### What you should do
The entries are given below. Output each one unchanged.

### Extracted material
▬▬▬▬▬▬▬▬▬▬

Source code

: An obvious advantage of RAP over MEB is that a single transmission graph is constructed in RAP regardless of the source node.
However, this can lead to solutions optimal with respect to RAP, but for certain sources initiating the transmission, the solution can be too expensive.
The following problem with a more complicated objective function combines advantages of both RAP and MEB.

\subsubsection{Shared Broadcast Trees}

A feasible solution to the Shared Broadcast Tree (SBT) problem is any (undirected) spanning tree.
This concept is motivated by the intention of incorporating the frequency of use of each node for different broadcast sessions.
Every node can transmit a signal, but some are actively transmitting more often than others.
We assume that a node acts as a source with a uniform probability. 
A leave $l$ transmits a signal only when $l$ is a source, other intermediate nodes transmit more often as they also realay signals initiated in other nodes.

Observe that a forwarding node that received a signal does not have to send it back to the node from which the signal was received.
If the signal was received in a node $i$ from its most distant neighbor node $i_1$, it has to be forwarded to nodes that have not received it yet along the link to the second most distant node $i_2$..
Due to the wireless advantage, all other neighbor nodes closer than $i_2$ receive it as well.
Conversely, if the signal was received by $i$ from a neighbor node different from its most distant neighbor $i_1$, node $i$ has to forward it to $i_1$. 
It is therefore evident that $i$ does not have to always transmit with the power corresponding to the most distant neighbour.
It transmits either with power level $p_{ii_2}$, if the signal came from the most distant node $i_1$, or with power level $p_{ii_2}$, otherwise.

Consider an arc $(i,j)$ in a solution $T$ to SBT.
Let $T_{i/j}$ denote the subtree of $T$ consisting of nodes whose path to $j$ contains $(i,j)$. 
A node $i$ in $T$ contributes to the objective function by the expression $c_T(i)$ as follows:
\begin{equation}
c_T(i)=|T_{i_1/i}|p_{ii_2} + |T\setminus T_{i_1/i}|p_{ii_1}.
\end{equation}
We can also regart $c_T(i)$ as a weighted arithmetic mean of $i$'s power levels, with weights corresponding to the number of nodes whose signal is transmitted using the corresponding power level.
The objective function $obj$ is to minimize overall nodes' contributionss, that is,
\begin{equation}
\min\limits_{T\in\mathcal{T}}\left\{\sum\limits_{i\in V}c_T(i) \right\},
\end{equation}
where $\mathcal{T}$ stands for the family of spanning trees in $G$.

▬▬▬▬▬▬▬▬▬▬

### Written response
Source code

: An obvious advantage of RAP over MEB is that a single transmission graph is constructed in RAP regardless of the source node.
However, this can lead to solutions optimal with respect to RAP, but for certain sources initiating the transmission, the solution can be too expensive.
The following problem with a more complicated objective function combines advantages of both RAP and MEB.

\subsubsection{Shared Broadcast Trees}

A feasible solution to the Shared Broadcast Tree (SBT) problem is any (undirected) spanning tree.
This concept is motivated by the intention of incorporating the frequency of use of each node for different broadcast sessions.
Every node can transmit a signal, but some are actively transmitting more often than others.
We assume that a node acts as a source with a uniform probability. 
A leave $l$ transmits a signal only when $l$ is a source, other intermediate nodes transmit more often as they also realay signals initiated in other nodes.

Observe that a forwarding node that received a signal does not have to send it back to the node from which the signal was received.
If the signal was received in a node $i$ from its most distant neighbor node $i_1$, it has to be forwarded to nodes that have not received it yet along the link to the second most distant node $i_2$..
Due to the wireless advantage, all other neighbor nodes closer than $i_2$ receive it as well.
Conversely, if the signal was received by $i$ from a neighbor node different from its most distant neighbor $i_1$, node $i$ has to forward it to $i_1$. 
It is therefore evident that $i$ does not have to always transmit with the power corresponding to the most distant neighbour.
It transmits either with power level $p_{ii_2}$, if the signal came from the most distant node $i_1$, or with power level $p_{ii_2}$, otherwise.

Consider an arc $(i,j)$ in a solution $T$ to SBT.
Let $T_{i/j}$ denote the subtree of $T$ consisting of nodes whose path to $j$ contains $(i,j)$. 
A node $i$ in $T$ contributes to the objective function by the expression $c_T(i)$ as follows:
\begin{equation}
c_T(i)=|T_{i_1/i}|p_{ii_2} + |T\setminus T_{i_1/i}|p_{ii_1}.
\end{equation}
We can also regart $c_T(i)$ as a weighted arithmetic mean of $i$'s power levels, with weights corresponding to the number of nodes whose signal is transmitted using the corresponding power level.
The objective function $obj$ is to minimize overall nodes' contributionss, that is,
\begin{equation}
\min\limits_{T\in\mathcal{T}}\left\{\sum\limits_{i\in V}c_T(i) \right\},
\end{equation}
where $\mathcal{T}$ stands for the family of spanning trees in $G$.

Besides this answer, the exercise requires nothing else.